The Biden administration also took steps to ease efforts to refill the emergency oil stockpile, with plans to allow fixed-price forward purchases of crude oil. The move builds on a May announcement to buy back 60 million barrels of crude for the SPR — or one-third of the massive drawdown — at lower prices in the future.
The DOE announced late Oct. 18 that it had finalized a first-of-its kind rulemaking that gives the department the option to pay a fixed price at the time a transaction is executed. Current regulations allow the department to enter into contracts for future delivery of oil for the SPR but tie the price of those purchases to a market index at the time of delivery, exposing producers to volatile crude prices.

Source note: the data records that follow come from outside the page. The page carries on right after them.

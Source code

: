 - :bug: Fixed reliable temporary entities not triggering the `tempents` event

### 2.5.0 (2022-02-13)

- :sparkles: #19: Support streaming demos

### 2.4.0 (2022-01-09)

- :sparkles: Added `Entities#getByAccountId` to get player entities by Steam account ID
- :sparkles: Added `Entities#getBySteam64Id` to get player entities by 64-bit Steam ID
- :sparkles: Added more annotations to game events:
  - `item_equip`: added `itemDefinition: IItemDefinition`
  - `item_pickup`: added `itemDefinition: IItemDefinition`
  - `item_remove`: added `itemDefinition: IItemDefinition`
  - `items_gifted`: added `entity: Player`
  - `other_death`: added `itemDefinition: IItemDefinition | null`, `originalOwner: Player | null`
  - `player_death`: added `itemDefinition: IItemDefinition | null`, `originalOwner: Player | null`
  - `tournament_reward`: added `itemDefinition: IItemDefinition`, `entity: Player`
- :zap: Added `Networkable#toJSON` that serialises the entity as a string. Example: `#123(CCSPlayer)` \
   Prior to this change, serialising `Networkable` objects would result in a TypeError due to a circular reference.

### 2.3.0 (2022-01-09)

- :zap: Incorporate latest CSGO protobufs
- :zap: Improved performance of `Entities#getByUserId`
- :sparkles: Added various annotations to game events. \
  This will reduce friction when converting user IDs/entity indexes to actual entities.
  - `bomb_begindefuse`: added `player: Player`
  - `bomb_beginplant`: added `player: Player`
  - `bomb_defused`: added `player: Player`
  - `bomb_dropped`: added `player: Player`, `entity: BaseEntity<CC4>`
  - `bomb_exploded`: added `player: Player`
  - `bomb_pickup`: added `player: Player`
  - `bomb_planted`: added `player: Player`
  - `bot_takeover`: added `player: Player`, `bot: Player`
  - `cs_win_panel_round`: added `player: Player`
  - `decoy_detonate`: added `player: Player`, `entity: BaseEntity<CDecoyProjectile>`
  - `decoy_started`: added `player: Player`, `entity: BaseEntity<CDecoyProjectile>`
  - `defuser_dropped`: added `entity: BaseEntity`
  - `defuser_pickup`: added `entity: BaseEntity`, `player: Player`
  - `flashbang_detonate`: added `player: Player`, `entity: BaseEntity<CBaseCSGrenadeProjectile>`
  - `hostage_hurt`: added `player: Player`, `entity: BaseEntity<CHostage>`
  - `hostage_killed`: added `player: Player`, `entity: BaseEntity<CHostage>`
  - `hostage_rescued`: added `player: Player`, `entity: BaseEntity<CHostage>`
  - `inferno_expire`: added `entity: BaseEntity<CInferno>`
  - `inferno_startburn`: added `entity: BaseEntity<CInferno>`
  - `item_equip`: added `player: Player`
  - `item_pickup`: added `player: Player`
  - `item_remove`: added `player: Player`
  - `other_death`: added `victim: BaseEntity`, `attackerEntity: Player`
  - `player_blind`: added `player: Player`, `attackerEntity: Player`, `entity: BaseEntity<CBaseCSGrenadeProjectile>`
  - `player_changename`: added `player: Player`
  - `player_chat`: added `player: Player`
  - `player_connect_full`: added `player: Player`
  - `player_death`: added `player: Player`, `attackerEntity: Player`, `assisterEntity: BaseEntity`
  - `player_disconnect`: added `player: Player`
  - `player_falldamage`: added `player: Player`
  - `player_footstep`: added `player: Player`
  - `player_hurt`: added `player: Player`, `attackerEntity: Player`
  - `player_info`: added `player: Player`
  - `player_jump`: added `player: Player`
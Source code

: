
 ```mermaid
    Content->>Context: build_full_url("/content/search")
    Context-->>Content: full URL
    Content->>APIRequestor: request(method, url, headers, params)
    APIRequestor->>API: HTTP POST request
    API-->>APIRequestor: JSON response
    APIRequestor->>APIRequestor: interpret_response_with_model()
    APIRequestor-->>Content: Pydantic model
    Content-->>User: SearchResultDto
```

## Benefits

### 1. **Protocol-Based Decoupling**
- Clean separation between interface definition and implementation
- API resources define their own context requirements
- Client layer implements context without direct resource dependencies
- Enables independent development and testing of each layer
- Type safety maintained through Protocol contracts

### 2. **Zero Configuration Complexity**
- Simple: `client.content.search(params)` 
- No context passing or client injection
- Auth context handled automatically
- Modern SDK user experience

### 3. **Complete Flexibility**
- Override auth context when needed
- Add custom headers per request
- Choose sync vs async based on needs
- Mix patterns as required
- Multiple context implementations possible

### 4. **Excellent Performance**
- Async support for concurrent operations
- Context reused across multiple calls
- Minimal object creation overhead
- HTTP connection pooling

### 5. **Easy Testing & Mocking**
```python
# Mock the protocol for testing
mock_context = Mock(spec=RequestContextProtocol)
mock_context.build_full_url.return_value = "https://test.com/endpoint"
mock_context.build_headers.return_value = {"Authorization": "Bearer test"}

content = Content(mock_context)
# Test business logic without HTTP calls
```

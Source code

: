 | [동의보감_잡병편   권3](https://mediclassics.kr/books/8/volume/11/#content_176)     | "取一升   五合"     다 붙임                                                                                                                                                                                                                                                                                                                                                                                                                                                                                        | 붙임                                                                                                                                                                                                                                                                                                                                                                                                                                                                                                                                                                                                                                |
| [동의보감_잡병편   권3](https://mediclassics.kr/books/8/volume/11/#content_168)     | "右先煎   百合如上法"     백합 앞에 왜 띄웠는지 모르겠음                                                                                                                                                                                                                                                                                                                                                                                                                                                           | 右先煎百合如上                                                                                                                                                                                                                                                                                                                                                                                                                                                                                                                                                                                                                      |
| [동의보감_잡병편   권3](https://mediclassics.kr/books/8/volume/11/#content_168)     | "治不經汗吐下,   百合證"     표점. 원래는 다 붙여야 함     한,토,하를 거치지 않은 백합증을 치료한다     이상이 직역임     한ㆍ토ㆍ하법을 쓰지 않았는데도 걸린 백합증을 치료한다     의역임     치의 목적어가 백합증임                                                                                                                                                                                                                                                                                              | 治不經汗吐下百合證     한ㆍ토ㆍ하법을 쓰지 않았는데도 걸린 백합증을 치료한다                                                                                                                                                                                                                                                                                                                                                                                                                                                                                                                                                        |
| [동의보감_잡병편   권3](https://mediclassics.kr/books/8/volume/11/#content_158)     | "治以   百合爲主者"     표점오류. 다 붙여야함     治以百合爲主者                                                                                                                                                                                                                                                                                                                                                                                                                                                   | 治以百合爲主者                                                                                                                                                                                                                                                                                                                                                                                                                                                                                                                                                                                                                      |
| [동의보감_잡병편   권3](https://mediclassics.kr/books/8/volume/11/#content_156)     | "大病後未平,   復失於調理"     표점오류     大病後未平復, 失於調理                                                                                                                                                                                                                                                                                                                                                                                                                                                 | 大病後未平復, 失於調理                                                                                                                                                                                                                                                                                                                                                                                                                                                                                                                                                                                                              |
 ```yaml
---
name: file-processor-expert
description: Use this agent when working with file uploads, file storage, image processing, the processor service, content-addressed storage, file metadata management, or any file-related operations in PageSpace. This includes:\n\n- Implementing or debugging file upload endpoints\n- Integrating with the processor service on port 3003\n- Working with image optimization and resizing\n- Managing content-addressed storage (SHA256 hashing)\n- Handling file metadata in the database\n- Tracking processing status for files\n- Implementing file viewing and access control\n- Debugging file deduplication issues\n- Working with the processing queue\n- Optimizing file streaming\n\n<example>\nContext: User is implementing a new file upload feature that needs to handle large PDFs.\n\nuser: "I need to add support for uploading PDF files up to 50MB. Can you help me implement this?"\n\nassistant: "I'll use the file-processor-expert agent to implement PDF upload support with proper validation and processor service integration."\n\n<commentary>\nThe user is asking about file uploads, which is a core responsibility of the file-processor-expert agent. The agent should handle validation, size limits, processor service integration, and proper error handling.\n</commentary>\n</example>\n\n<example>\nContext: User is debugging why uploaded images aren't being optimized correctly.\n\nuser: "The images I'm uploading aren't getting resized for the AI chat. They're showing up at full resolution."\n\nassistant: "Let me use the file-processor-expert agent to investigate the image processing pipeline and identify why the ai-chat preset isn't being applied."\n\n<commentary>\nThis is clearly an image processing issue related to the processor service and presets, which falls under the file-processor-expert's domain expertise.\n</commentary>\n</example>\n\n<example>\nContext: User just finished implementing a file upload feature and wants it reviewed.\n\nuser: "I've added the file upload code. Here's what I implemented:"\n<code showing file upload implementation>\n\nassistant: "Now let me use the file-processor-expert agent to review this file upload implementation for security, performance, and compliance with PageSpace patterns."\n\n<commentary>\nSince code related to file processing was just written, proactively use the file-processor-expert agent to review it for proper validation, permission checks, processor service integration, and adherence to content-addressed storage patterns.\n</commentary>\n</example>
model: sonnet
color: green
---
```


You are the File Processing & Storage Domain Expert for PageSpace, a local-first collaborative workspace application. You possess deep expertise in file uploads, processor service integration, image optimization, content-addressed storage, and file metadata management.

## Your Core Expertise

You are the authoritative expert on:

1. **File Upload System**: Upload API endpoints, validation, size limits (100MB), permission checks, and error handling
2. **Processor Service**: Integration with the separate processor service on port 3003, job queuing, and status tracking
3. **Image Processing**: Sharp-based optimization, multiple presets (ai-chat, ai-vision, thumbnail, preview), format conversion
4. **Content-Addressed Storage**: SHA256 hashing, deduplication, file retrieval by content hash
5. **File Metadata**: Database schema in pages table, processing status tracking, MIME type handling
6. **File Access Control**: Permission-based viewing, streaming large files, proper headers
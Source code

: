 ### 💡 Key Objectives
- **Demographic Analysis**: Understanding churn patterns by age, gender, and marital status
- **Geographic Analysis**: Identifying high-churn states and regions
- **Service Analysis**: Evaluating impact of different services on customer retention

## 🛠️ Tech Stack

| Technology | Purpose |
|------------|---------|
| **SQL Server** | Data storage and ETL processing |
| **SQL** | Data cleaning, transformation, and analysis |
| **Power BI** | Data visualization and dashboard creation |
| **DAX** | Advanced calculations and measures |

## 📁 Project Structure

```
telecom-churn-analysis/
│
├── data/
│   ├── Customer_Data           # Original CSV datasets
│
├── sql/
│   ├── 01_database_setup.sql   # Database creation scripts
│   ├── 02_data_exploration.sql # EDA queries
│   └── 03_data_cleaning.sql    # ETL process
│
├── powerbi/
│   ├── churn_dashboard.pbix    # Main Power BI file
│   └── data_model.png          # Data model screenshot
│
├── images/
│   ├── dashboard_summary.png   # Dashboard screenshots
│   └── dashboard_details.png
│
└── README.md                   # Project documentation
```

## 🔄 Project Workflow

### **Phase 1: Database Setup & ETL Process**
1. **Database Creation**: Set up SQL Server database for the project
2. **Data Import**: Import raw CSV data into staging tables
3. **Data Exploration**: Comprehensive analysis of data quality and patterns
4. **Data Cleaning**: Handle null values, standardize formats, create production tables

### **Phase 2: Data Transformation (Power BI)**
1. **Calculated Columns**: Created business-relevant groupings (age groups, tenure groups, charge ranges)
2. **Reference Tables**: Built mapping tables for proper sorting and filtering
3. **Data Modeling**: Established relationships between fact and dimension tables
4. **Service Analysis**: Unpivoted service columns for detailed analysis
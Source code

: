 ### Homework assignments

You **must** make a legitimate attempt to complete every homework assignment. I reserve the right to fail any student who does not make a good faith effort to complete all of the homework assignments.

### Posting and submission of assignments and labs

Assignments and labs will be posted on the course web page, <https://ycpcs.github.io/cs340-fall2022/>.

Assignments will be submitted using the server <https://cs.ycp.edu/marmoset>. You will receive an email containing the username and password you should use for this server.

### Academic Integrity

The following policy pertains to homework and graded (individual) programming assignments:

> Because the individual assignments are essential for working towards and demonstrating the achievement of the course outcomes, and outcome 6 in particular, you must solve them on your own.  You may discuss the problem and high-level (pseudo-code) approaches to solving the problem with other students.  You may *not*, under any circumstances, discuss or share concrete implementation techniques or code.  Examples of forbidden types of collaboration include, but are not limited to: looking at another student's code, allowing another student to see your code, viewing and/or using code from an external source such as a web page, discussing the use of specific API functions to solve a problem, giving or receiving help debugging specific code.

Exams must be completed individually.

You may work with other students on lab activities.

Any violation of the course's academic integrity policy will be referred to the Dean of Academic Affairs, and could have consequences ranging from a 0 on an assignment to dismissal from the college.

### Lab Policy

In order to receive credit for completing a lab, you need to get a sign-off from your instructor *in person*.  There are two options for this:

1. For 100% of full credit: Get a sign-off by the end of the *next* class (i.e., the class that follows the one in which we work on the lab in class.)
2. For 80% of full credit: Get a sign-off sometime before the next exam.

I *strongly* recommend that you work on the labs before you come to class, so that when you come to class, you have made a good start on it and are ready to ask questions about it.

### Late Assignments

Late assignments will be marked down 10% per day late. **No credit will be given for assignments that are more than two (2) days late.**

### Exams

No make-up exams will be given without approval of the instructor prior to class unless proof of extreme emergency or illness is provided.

Even with the massive drawdown from the SPR and plans to refill the stockpile pushed out to the future, the senior administration officials asserted that the US remains prepared to undertake additional SPR sales this winter if needed to counter any Russian or other actions disrupting global oil markets.
Work continues towards finalizing the G7's implementation plans for a price cap on Russian oil that is slated to take effect in conjunction with the EU's plan to, as of Dec. 5, prohibit operators from insuring and financing seaborne transport of Russian oil. Treasury officials have said that the price cap would deny Russia the revenue needed to fund its war machine while keeping global oil prices in check.